╔══

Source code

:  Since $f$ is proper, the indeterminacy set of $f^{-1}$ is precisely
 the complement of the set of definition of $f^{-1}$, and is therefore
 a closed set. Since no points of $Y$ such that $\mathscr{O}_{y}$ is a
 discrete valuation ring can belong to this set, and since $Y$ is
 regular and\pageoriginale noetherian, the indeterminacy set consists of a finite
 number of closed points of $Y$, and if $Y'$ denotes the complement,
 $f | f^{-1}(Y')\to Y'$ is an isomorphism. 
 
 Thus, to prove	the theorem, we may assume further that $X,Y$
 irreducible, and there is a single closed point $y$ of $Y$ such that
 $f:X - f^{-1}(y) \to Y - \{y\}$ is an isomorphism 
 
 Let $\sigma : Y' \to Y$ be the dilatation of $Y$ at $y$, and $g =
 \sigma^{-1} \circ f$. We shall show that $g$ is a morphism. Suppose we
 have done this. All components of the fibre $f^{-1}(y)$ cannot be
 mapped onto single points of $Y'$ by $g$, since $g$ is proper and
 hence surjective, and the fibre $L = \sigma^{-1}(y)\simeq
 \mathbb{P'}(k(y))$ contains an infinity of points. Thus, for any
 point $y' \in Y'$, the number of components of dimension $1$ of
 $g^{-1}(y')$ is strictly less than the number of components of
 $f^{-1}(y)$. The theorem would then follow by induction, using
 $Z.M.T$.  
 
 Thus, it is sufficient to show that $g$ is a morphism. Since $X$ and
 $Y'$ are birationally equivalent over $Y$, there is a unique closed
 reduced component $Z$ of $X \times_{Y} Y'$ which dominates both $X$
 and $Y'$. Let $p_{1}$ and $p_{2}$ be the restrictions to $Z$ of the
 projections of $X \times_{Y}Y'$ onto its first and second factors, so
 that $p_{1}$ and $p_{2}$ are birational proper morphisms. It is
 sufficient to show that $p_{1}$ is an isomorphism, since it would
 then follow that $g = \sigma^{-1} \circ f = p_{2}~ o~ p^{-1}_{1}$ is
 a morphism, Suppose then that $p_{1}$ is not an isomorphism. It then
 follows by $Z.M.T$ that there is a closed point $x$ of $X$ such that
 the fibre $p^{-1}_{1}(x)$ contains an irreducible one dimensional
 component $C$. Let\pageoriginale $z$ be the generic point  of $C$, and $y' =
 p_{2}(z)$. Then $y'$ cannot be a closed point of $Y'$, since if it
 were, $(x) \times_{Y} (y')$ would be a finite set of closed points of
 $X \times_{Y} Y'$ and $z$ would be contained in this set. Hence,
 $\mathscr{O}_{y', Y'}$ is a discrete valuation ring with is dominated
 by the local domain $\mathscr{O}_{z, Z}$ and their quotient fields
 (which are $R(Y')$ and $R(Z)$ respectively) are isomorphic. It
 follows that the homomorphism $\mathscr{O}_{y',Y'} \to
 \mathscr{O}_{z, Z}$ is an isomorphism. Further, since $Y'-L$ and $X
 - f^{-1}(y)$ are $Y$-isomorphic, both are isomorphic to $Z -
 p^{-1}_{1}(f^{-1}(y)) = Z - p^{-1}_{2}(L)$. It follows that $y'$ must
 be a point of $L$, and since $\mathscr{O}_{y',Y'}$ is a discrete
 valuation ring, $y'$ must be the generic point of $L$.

╚══

If a line comes after the one that contains "follows by $Z.M.T$", leave it out; return every line of the entries up to that point exactly, starting with the first, with that line included.

Source code

:  Since $f$ is proper, the indeterminacy set of $f^{-1}$ is precisely
 the complement of the set of definition of $f^{-1}$, and is therefore
 a closed set. Since no points of $Y$ such that $\mathscr{O}_{y}$ is a
 discrete valuation ring can belong to this set, and since $Y$ is
 regular and\pageoriginale noetherian, the indeterminacy set consists of a finite
 number of closed points of $Y$, and if $Y'$ denotes the complement,
 $f | f^{-1}(Y')\to Y'$ is an isomorphism. 
 
 Thus, to prove	the theorem, we may assume further that $X,Y$
 irreducible, and there is a single closed point $y$ of $Y$ such that
 $f:X - f^{-1}(y) \to Y - \{y\}$ is an isomorphism 
 
 Let $\sigma : Y' \to Y$ be the dilatation of $Y$ at $y$, and $g =
 \sigma^{-1} \circ f$. We shall show that $g$ is a morphism. Suppose we
 have done this. All components of the fibre $f^{-1}(y)$ cannot be
 mapped onto single points of $Y'$ by $g$, since $g$ is proper and
 hence surjective, and the fibre $L = \sigma^{-1}(y)\simeq
 \mathbb{P'}(k(y))$ contains an infinity of points. Thus, for any
 point $y' \in Y'$, the number of components of dimension $1$ of
 $g^{-1}(y')$ is strictly less than the number of components of
 $f^{-1}(y)$. The theorem would then follow by induction, using
 $Z.M.T$.  
 
 Thus, it is sufficient to show that $g$ is a morphism. Since $X$ and
 $Y'$ are birationally equivalent over $Y$, there is a unique closed
 reduced component $Z$ of $X \times_{Y} Y'$ which dominates both $X$
 and $Y'$. Let $p_{1}$ and $p_{2}$ be the restrictions to $Z$ of the
 projections of $X \times_{Y}Y'$ onto its first and second factors, so
 that $p_{1}$ and $p_{2}$ are birational proper morphisms. It is
 sufficient to show that $p_{1}$ is an isomorphism, since it would
 then follow that $g = \sigma^{-1} \circ f = p_{2}~ o~ p^{-1}_{1}$ is
 a morphism, Suppose then that $p_{1}$ is not an isomorphism. It then
 follows by $Z.M.T$ that there is a closed point $x$ of $X$ such that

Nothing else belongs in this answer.